TIM FURNISS / LONDON Collapse of telecoms markets means the company's sales look set to remain stagnant

Lockheed Martin is predicting a prolonged slump in the satellite market. The US company's civil and military space sales are expected to remain flat at $6.8 billion annually with no near-term recovery seen in commercial satellite launches, due to the collapse of the international telecommunications market, says chief operating officer Robert Stevens.

The company is completing a review of its space business and may sell assets to reduce overcapacity in response to weakening demand. After deciding the market is too depressed to sell its commercial satellite business, Lockheed Martin is looking to cut costs to break even on production of only two to three spacecraft a year - down from the six originally envisaged.

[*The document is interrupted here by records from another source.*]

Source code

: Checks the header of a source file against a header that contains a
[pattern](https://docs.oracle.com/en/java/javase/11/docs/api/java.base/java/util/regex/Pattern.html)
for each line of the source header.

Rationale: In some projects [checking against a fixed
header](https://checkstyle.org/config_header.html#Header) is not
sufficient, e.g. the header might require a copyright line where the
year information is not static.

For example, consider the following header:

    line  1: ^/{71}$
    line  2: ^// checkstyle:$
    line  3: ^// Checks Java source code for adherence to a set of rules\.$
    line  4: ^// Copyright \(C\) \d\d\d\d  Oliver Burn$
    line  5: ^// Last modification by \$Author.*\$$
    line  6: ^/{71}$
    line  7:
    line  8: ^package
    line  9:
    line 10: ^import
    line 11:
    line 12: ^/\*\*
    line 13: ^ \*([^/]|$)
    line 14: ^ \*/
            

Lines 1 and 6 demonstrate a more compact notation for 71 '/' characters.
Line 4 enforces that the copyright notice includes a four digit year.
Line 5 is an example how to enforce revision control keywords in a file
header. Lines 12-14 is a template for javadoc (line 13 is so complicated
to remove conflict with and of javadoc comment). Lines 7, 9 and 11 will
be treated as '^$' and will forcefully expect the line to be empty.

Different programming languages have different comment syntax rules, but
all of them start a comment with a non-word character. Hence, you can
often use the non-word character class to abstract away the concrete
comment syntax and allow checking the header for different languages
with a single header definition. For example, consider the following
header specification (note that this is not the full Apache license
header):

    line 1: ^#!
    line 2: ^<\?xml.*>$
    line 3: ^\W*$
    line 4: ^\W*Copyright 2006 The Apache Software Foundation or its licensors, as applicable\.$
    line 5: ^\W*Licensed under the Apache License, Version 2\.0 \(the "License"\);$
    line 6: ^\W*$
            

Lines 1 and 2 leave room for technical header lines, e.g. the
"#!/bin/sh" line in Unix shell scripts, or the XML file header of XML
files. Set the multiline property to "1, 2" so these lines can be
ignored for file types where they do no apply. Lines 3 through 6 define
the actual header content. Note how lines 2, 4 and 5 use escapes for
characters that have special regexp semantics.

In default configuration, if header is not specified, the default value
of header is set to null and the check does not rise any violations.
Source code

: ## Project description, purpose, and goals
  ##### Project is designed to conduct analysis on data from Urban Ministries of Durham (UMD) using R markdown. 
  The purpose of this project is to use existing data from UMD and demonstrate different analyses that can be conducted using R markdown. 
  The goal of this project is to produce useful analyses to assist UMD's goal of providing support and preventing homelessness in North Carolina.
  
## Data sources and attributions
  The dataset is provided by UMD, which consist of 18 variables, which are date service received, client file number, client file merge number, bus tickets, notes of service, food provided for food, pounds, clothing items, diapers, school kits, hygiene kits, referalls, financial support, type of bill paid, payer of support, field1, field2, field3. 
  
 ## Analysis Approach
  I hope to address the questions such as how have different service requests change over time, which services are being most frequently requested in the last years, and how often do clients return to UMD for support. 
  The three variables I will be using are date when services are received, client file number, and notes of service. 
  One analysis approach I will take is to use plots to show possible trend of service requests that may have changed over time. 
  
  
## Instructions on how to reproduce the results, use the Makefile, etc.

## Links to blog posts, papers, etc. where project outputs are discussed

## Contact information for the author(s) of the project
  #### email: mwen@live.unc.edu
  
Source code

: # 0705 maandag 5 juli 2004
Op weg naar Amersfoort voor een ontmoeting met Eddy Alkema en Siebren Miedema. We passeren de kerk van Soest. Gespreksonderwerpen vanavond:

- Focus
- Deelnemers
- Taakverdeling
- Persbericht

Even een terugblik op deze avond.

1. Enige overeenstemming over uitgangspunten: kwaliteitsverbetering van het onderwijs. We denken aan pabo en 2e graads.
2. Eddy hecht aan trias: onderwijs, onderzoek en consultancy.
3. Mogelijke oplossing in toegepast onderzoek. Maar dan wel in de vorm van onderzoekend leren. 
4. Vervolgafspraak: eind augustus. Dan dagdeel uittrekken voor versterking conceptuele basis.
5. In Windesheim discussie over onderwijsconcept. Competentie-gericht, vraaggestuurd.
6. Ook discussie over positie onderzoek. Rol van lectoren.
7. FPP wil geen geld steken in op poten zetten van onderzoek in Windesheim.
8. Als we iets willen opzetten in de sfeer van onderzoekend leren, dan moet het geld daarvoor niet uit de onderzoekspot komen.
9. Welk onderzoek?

Telecoms operators anticipated a boom in internet traffic by launching numbers of communications satellites - and now there is a glut of satellite capacity, leading to a price slump. Just seven commercial satellite orders were booked by the six major manufacturers in 2002, the lowest total in recent history. There are hopes for double-digit sales in 2003, but a recovery is not expected to begin before 2004. Lockheed Martin, meanwhile, is integrating its satellite and launcher businesses in a bid to reduce costs.

Because of the effect of the commercial downturn on the launcher business, both Lockheed Martin and Boeing are looking to the US Air Force for $1 billion between 2004 and 2009 to secure the continued availability of the new Atlas V and Delta IV evolved expendable launch vehicles. An extra $200 million a year in funding for land leases and engineering work would help the companies stay afloat throughout the launch recession.

Boeing, meanwhile, is facing "major technical and funding problems" with its Future Intelligence Architecture spy-satellite programme for the National Reconnaissance Office, according to the USCongress. Reports suggest the satellites have more than doubled in weight to almost 10t, launches are two years late, and system costs may almost double to $17 billion.

Congress plans closed-door hearings on the programme, which Boeing won from incumbent spy-satellite supplier Lockheed Martin.